Since the 1990s, constructivism has spread as a strong influential force, shaping education reform across many areas of the school curriculum and spawning many new learner-centred approaches to teaching. It is certainly the major influence on the content presented in university methodology courses for trainee teachers at this time. The underlying principles of constructivism can be traced back to the learning theories of John Dewey (1933), Jean Piaget (1983) and Jerome Bruner (1961). In various ways, these pioneers stressed the essential role of activity and firsthand experience in shaping human learning and understanding.
Bruner, for example, devised the hybrid science and social studies course known as Man: A course of study (MACOS), involving children in hands-on discovery, problem solving, inductive thinking and reasoning. These early theorists also recognised that learning can only occur to the extent that new information links successfully with a learner’s prior knowledge and experience. Other pioneers, such as the Russian psychologist Lev Vygotsky (1962, 1978), added the view that learning is greatly enhanced by collaborative social interaction and communication – in other words, discussion, feedback and sharing of ideas are powerful influences on learning. Vygotsky’s view has been termed ‘social constructivism’ to differentiate it from Piaget’s view that is often called ‘cognitive constructivism’ or ‘structuralism’, and is less concerned with language and social interaction. Principles of constructivism have been articulated clearly by writers such as von Glasersfeld (1995) and DeVries et al. (2002).

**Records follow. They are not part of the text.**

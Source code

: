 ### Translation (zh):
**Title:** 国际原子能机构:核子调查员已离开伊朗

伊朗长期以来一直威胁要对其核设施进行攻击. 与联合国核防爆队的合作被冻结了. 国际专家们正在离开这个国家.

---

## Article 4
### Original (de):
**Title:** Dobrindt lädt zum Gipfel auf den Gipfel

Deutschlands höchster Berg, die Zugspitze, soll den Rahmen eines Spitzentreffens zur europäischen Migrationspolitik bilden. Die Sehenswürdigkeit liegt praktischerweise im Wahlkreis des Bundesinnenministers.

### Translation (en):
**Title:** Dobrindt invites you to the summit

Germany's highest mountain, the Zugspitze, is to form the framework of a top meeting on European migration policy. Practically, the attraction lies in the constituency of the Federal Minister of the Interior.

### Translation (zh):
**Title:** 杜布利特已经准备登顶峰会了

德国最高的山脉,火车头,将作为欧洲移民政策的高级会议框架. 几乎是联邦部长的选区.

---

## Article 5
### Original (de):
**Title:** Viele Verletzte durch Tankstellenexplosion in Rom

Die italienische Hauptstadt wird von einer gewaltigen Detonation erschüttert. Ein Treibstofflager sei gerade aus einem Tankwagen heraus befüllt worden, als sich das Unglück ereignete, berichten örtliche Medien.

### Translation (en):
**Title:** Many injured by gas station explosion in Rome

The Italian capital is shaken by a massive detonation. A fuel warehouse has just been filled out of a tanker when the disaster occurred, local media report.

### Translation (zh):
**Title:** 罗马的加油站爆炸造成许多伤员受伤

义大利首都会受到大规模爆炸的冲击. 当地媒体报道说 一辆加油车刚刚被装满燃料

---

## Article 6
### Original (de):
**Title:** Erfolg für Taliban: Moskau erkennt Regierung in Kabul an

There is a natural commonsense appeal to the notion of learners constructing their own knowledge through their own endeavours, because most of what individuals learn in everyday life clearly comes from personal discovery and experience, not from instruction. Constructivist perspective meshes well with the current humanistic and developmental orientation evident in most of our schools. There is no doubt that in its various guises (e.g., whole language approach, process writing, problem-based learning, inquiry approach and discovery method) the notion of a learner-centered constructivist approach has been readily accepted without question by government departments of education, university departments of methodology and teaching practice, and by many teachers. In recent years constructivism has been virtually the only view of learning presented to trainee teachers in colleges and universities.
Constructivism has brought with it a whole new set of terms – learning has become ‘knowledge construction’; a class of students has become a ‘community of learners’; ‘learning by doing’ has become ‘process approach’ or ‘experiential learning’. In addition, giving students support in the form of hints and advice has become known as ‘scaffolding’. Key words in connection with curriculum are ‘authentic’, ‘meaningful’ and ‘developmentally appropriate’. Typical goals for constructivist classrooms are to help children become inquisitive, inventive and reflective, and to encourage them to take the initiative, think, reason and be confident to explore and exchange ideas with others.